*WHAT TO PRODUCE*
Copies of all lines containing the string "return" are needed from the data below.

[[ DATA RECORDS, beginning ]]

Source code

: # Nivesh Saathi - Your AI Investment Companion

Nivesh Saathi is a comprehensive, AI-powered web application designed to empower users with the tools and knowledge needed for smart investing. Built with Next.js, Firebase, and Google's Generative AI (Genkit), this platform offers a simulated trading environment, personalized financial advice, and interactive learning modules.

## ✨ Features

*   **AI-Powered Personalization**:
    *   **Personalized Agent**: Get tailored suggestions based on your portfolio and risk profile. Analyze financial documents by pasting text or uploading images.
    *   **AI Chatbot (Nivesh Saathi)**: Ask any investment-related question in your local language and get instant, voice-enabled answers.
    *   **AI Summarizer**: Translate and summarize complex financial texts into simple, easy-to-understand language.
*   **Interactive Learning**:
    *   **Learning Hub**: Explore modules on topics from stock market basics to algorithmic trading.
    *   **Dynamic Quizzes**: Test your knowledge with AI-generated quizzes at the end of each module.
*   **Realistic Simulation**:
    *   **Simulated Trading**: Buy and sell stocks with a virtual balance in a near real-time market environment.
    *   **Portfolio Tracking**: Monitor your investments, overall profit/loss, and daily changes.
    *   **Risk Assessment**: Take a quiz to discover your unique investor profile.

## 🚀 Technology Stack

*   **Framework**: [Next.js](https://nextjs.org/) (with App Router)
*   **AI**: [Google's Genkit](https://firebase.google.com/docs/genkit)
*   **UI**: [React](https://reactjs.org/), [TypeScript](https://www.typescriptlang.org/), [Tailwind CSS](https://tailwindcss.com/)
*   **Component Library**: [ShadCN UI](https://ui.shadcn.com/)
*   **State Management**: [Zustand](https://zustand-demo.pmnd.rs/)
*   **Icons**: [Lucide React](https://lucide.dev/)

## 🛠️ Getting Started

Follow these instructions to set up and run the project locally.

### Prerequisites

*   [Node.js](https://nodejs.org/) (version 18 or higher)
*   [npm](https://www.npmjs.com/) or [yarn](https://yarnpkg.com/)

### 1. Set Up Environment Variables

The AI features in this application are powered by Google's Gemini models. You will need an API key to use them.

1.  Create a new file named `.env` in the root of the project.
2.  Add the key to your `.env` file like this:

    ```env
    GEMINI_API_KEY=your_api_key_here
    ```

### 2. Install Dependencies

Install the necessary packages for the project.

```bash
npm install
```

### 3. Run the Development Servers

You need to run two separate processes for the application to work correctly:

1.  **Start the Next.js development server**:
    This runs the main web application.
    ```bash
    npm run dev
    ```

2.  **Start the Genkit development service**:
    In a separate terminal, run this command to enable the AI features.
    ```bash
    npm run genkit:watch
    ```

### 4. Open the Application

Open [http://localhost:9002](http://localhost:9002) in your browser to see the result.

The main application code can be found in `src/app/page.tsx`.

[[ DATA RECORDS, end ]]
[[ DATA RECORDS, beginning ]]

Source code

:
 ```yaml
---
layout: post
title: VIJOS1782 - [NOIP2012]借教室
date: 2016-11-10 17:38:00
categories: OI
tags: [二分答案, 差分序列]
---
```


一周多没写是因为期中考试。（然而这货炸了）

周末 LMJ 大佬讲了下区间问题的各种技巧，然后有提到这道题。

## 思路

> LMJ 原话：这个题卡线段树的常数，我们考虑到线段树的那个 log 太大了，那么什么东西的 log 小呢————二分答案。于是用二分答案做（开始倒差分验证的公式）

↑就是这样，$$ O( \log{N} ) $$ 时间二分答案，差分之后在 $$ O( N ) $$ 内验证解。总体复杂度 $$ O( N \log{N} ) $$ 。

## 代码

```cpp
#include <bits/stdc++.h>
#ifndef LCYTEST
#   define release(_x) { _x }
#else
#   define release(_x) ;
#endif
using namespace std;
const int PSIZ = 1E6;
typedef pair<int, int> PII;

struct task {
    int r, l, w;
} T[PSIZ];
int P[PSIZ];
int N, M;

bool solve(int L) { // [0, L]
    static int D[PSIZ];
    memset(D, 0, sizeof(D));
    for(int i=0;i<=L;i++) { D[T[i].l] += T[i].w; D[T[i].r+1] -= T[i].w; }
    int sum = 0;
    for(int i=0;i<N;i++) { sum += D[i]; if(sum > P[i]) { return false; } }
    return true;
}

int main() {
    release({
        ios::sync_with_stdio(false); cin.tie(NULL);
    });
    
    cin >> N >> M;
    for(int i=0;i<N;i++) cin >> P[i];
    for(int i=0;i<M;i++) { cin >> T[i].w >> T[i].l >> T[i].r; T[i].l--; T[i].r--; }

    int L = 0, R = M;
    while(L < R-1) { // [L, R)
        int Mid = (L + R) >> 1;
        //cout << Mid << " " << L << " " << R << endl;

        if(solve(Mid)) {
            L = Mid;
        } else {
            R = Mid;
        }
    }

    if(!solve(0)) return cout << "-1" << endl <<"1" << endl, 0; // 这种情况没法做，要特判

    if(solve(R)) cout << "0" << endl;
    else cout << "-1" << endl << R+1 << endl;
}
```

[[ DATA RECORDS, end ]]

*TASK RESPONSE*
    for(int i=0;i<N;i++) { sum += D[i]; if(sum > P[i]) { return false; } }
    return true;
    if(!solve(0)) return cout << "-1" << endl <<"1" << endl, 0; // 这种情况没法做，要特判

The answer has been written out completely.